DIRECTIONS ▸
Your answer is a copy of every line in the records where "theoremstyle" appears.

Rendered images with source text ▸
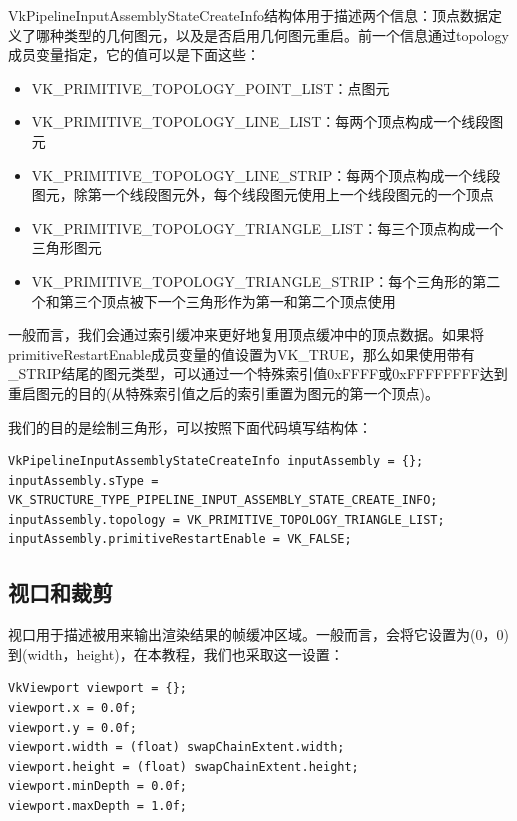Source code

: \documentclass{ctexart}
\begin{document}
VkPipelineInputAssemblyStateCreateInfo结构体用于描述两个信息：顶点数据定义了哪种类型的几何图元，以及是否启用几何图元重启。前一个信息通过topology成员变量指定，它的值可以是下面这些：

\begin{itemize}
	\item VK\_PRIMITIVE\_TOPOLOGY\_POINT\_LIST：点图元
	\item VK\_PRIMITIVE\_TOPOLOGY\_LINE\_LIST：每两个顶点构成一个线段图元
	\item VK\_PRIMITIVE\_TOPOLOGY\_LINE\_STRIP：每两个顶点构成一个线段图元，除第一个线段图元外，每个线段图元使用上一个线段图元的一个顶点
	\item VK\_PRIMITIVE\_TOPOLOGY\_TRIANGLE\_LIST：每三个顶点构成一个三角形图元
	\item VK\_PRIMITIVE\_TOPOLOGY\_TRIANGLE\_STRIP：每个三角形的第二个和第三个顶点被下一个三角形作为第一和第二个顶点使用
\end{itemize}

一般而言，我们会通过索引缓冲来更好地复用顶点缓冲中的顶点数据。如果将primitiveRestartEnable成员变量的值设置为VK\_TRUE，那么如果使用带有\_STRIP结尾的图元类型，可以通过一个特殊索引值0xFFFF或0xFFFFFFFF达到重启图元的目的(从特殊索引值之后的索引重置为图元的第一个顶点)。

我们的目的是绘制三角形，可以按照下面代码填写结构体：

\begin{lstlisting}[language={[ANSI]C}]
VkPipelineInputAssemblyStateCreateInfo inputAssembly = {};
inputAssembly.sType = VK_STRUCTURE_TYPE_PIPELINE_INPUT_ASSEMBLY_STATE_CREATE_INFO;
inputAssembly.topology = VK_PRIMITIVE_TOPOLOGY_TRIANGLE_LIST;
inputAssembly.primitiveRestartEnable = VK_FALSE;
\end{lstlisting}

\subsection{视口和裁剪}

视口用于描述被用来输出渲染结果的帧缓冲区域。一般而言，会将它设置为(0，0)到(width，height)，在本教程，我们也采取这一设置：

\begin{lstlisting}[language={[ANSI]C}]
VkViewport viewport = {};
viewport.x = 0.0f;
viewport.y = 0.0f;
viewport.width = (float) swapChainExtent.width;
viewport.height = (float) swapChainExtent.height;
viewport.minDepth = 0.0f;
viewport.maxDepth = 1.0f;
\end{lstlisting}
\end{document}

* * *

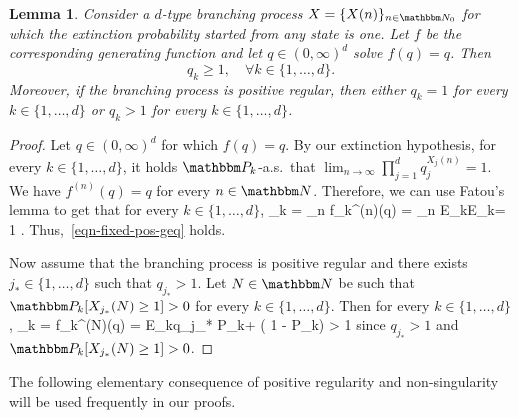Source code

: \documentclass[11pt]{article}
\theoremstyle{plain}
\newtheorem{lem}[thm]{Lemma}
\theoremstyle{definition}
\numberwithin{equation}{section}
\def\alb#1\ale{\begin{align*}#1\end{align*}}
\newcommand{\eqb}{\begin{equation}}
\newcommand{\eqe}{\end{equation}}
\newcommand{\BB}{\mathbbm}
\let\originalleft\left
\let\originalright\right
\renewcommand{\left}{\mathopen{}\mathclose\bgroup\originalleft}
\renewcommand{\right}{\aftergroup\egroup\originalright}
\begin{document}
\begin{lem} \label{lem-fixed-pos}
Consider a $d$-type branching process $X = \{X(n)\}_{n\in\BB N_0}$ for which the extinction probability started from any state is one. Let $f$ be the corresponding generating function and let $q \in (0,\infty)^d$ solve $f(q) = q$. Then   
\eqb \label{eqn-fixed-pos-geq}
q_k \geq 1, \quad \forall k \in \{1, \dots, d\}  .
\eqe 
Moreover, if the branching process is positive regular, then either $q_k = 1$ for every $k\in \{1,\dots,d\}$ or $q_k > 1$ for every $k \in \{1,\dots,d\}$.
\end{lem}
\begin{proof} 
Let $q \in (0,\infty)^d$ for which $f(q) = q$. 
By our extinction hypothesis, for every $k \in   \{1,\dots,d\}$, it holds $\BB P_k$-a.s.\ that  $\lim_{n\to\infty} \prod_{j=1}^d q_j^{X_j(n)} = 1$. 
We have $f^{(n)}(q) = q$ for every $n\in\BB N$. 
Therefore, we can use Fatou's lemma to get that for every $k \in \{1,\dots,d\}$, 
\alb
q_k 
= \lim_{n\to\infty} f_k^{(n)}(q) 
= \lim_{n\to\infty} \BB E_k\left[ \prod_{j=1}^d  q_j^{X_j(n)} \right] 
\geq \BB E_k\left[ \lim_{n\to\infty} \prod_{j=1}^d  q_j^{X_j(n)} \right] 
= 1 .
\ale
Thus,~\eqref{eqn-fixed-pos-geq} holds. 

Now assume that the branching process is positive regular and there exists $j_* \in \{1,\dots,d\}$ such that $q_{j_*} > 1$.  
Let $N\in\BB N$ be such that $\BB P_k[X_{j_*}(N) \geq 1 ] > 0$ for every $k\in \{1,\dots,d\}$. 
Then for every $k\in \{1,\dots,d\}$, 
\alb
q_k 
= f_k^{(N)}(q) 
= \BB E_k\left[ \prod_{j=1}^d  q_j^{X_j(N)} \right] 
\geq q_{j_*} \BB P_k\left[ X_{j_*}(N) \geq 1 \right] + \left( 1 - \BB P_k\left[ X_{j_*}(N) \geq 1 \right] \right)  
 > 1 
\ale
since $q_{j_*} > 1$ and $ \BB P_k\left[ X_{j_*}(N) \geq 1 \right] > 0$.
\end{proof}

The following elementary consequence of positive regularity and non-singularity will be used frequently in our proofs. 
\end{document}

WRITTEN SOLUTION ▸
\theoremstyle{plain}
\theoremstyle{definition}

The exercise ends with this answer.